> What is being asked
Restate the following entries exactly, including every line.

> Records from a collection
⟨
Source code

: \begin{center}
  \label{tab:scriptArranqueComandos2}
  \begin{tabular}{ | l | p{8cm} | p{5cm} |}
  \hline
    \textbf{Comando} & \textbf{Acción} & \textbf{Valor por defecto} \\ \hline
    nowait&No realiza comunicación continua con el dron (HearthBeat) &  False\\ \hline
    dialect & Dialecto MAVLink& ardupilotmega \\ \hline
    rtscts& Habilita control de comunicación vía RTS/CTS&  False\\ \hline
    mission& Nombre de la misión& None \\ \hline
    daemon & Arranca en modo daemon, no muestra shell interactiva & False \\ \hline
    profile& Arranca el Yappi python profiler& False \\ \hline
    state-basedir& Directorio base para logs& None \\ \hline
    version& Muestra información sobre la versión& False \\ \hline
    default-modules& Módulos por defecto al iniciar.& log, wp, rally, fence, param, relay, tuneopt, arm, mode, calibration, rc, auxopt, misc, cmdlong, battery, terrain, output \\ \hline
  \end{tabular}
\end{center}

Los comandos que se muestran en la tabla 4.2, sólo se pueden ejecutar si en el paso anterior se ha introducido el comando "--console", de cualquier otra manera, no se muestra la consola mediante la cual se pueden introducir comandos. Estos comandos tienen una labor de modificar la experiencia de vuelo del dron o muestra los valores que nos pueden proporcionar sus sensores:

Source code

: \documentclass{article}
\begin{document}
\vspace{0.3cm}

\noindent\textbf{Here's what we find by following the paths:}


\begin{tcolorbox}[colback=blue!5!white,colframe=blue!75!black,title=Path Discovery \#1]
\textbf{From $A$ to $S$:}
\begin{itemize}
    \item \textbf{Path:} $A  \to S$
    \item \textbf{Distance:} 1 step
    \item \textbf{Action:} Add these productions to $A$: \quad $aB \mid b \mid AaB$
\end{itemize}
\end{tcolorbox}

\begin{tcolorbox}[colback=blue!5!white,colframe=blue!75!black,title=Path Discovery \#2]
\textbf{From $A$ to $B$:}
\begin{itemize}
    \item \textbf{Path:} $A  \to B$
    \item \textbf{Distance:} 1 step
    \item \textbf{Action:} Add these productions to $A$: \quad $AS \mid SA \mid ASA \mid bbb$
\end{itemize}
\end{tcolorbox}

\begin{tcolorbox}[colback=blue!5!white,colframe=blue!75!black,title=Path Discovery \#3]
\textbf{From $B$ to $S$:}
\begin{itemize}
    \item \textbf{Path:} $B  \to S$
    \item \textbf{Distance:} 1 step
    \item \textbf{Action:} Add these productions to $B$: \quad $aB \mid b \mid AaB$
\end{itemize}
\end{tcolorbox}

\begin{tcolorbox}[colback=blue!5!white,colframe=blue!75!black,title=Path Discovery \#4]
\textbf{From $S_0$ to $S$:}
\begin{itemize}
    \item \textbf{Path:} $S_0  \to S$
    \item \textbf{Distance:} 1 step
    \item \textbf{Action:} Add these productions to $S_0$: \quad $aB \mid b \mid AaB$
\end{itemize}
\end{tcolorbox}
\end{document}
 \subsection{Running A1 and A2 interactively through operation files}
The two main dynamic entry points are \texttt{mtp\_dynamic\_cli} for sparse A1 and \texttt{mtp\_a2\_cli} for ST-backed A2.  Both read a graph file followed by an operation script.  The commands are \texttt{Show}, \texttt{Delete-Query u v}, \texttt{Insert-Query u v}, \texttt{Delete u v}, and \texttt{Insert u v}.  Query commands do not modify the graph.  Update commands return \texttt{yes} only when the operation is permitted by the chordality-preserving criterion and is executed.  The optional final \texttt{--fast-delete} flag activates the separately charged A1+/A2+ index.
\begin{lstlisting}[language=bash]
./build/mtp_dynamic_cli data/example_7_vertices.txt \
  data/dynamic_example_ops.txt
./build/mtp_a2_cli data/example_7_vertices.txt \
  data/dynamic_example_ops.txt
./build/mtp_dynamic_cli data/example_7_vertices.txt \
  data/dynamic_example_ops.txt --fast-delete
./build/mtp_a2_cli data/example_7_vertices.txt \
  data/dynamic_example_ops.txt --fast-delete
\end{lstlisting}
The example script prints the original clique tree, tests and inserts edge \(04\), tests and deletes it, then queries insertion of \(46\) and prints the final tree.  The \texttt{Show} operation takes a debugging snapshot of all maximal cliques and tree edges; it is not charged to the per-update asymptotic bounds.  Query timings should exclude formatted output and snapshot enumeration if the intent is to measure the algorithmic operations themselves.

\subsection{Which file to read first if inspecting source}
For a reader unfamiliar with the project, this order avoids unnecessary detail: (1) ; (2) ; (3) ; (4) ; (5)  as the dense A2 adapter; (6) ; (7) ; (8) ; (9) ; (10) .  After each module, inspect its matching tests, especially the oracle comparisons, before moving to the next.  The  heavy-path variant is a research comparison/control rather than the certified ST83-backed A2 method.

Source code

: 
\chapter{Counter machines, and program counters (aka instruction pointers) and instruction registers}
⟩
> Exercise answer
Source code

: \begin{center}
  \label{tab:scriptArranqueComandos2}
  \begin{tabular}{ | l | p{8cm} | p{5cm} |}
  \hline
    \textbf{Comando} & \textbf{Acción} & \textbf{Valor por defecto} \\ \hline
    nowait&No realiza comunicación continua con el dron (HearthBeat) &  False\\ \hline
    dialect & Dialecto MAVLink& ardupilotmega \\ \hline
    rtscts& Habilita control de comunicación vía RTS/CTS&  False\\ \hline
    mission& Nombre de la misión& None \\ \hline
    daemon & Arranca en modo daemon, no muestra shell interactiva & False \\ \hline
    profile& Arranca el Yappi python profiler& False \\ \hline
    state-basedir& Directorio base para logs& None \\ \hline
    version& Muestra información sobre la versión& False \\ \hline
    default-modules& Módulos por defecto al iniciar.& log, wp, rally, fence, param, relay, tuneopt, arm, mode, calibration, rc, auxopt, misc, cmdlong, battery, terrain, output \\ \hline
  \end{tabular}
\end{center}

Los comandos que se muestran en la tabla 4.2, sólo se pueden ejecutar si en el paso anterior se ha introducido el comando "--console", de cualquier otra manera, no se muestra la consola mediante la cual se pueden introducir comandos. Estos comandos tienen una labor de modificar la experiencia de vuelo del dron o muestra los valores que nos pueden proporcionar sus sensores:

Source code

: \documentclass{article}
\begin{document}
\vspace{0.3cm}

\noindent\textbf{Here's what we find by following the paths:}


\begin{tcolorbox}[colback=blue!5!white,colframe=blue!75!black,title=Path Discovery \#1]
\textbf{From $A$ to $S$:}
\begin{itemize}
    \item \textbf{Path:} $A  \to S$
    \item \textbf{Distance:} 1 step
    \item \textbf{Action:} Add these productions to $A$: \quad $aB \mid b \mid AaB$
\end{itemize}
\end{tcolorbox}

\begin{tcolorbox}[colback=blue!5!white,colframe=blue!75!black,title=Path Discovery \#2]
\textbf{From $A$ to $B$:}
\begin{itemize}
    \item \textbf{Path:} $A  \to B$
    \item \textbf{Distance:} 1 step
    \item \textbf{Action:} Add these productions to $A$: \quad $AS \mid SA \mid ASA \mid bbb$
\end{itemize}
\end{tcolorbox}

\begin{tcolorbox}[colback=blue!5!white,colframe=blue!75!black,title=Path Discovery \#3]
\textbf{From $B$ to $S$:}
\begin{itemize}
    \item \textbf{Path:} $B  \to S$
    \item \textbf{Distance:} 1 step
    \item \textbf{Action:} Add these productions to $B$: \quad $aB \mid b \mid AaB$
\end{itemize}
\end{tcolorbox}

\begin{tcolorbox}[colback=blue!5!white,colframe=blue!75!black,title=Path Discovery \#4]
\textbf{From $S_0$ to $S$:}
\begin{itemize}
    \item \textbf{Path:} $S_0  \to S$
    \item \textbf{Distance:} 1 step
    \item \textbf{Action:} Add these productions to $S_0$: \quad $aB \mid b \mid AaB$
\end{itemize}
\end{tcolorbox}
\end{document}
 \subsection{Running A1 and A2 interactively through operation files}
The two main dynamic entry points are \texttt{mtp\_dynamic\_cli} for sparse A1 and \texttt{mtp\_a2\_cli} for ST-backed A2.  Both read a graph file followed by an operation script.  The commands are \texttt{Show}, \texttt{Delete-Query u v}, \texttt{Insert-Query u v}, \texttt{Delete u v}, and \texttt{Insert u v}.  Query commands do not modify the graph.  Update commands return \texttt{yes} only when the operation is permitted by the chordality-preserving criterion and is executed.  The optional final \texttt{--fast-delete} flag activates the separately charged A1+/A2+ index.
\begin{lstlisting}[language=bash]
./build/mtp_dynamic_cli data/example_7_vertices.txt \
  data/dynamic_example_ops.txt
./build/mtp_a2_cli data/example_7_vertices.txt \
  data/dynamic_example_ops.txt
./build/mtp_dynamic_cli data/example_7_vertices.txt \
  data/dynamic_example_ops.txt --fast-delete
./build/mtp_a2_cli data/example_7_vertices.txt \
  data/dynamic_example_ops.txt --fast-delete
\end{lstlisting}
The example script prints the original clique tree, tests and inserts edge \(04\), tests and deletes it, then queries insertion of \(46\) and prints the final tree.  The \texttt{Show} operation takes a debugging snapshot of all maximal cliques and tree edges; it is not charged to the per-update asymptotic bounds.  Query timings should exclude formatted output and snapshot enumeration if the intent is to measure the algorithmic operations themselves.

\subsection{Which file to read first if inspecting source}
For a reader unfamiliar with the project, this order avoids unnecessary detail: (1) ; (2) ; (3) ; (4) ; (5)  as the dense A2 adapter; (6) ; (7) ; (8) ; (9) ; (10) .  After each module, inspect its matching tests, especially the oracle comparisons, before moving to the next.  The  heavy-path variant is a research comparison/control rather than the certified ST83-backed A2 method.

Source code

: 
\chapter{Counter machines, and program counters (aka instruction pointers) and instruction registers}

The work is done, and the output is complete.